# [What you should do]
Whenever a line of the material contains the string "members", it should be copied.

# [Information supplied]
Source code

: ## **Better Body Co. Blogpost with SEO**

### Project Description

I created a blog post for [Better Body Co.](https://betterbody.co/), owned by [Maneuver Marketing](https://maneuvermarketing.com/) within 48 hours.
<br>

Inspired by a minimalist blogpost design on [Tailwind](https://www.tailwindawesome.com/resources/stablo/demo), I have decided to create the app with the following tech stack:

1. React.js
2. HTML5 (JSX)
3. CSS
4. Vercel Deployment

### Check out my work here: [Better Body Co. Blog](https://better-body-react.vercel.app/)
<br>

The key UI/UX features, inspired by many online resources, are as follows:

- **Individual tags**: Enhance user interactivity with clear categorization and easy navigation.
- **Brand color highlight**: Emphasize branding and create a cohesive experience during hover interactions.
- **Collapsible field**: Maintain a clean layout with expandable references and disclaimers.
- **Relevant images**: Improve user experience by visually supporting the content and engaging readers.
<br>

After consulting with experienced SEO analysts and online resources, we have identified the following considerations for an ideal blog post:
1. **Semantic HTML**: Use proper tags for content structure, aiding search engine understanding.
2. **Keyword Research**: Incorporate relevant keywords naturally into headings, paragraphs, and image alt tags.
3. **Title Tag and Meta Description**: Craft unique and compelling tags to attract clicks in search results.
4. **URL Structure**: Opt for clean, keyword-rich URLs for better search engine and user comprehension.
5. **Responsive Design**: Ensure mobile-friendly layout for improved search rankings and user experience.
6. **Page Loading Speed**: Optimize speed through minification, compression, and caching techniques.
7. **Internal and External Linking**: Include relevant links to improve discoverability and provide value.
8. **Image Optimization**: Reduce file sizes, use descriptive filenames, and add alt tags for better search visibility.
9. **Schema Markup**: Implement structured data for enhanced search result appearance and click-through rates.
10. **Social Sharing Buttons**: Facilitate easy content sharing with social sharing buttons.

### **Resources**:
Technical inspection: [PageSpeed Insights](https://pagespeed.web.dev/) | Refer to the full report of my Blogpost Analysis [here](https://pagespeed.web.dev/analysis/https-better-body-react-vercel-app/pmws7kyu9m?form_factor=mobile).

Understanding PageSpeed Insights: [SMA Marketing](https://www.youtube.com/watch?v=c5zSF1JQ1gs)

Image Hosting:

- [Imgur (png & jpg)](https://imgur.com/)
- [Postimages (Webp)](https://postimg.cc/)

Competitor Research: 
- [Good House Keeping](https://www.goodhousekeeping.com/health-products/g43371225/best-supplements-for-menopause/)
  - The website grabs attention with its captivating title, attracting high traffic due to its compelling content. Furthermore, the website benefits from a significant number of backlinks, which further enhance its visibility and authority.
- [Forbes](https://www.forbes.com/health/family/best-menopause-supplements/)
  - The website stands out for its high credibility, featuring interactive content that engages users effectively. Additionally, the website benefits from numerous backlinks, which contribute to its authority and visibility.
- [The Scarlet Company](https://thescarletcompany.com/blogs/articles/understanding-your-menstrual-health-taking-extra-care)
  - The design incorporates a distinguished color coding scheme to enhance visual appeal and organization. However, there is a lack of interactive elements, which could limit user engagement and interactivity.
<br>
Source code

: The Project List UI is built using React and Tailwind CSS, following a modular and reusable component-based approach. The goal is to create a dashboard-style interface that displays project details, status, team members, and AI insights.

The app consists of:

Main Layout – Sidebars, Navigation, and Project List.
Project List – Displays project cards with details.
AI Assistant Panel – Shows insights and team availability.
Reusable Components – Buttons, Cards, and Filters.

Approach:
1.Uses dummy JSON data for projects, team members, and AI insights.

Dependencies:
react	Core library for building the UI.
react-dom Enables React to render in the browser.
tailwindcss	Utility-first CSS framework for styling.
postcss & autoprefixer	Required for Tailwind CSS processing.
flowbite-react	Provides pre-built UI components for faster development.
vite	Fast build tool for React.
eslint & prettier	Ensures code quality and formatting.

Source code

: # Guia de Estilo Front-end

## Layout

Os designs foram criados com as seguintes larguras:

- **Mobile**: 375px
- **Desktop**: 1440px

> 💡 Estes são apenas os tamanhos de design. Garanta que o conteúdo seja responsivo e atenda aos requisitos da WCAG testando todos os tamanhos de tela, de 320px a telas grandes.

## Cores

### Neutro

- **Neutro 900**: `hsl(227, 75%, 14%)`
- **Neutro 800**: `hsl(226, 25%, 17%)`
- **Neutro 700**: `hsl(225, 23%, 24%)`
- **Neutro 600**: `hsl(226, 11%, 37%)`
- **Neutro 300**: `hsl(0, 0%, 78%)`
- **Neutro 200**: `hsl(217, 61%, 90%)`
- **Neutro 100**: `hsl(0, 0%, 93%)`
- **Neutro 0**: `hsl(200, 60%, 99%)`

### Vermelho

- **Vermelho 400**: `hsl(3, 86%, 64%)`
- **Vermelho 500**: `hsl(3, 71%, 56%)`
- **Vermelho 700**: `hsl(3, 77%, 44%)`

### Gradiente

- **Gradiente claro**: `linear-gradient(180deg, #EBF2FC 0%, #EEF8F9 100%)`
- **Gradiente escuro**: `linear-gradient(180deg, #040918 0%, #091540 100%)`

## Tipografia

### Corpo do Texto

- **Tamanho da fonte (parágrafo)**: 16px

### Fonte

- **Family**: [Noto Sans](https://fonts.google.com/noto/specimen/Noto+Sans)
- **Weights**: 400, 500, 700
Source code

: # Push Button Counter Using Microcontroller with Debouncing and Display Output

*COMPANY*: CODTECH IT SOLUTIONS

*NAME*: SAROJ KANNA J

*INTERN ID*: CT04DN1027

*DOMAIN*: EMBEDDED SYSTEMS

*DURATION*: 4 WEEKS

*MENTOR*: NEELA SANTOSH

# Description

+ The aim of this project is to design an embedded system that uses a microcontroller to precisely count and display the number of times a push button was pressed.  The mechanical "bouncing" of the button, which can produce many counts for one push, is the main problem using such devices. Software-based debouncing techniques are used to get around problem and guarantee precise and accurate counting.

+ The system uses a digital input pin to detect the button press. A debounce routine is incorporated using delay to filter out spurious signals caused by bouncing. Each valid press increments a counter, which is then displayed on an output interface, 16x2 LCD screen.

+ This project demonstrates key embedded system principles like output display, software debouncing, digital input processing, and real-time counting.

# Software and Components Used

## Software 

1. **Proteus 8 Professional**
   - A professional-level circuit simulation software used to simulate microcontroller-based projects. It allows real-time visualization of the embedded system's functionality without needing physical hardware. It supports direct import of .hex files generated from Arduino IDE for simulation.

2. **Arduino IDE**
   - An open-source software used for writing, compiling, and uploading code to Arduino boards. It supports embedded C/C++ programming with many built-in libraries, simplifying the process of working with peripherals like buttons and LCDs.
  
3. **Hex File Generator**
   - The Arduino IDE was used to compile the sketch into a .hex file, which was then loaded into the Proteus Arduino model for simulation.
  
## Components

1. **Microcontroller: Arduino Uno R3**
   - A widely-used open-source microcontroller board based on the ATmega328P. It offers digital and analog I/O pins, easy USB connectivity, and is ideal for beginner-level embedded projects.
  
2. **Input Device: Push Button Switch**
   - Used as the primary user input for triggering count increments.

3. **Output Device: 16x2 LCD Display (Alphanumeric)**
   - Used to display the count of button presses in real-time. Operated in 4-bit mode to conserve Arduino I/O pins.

# [Output of the exercise]
: The Project List UI is built using React and Tailwind CSS, following a modular and reusable component-based approach. The goal is to create a dashboard-style interface that displays project details, status, team members, and AI insights.
1.Uses dummy JSON data for projects, team members, and AI insights.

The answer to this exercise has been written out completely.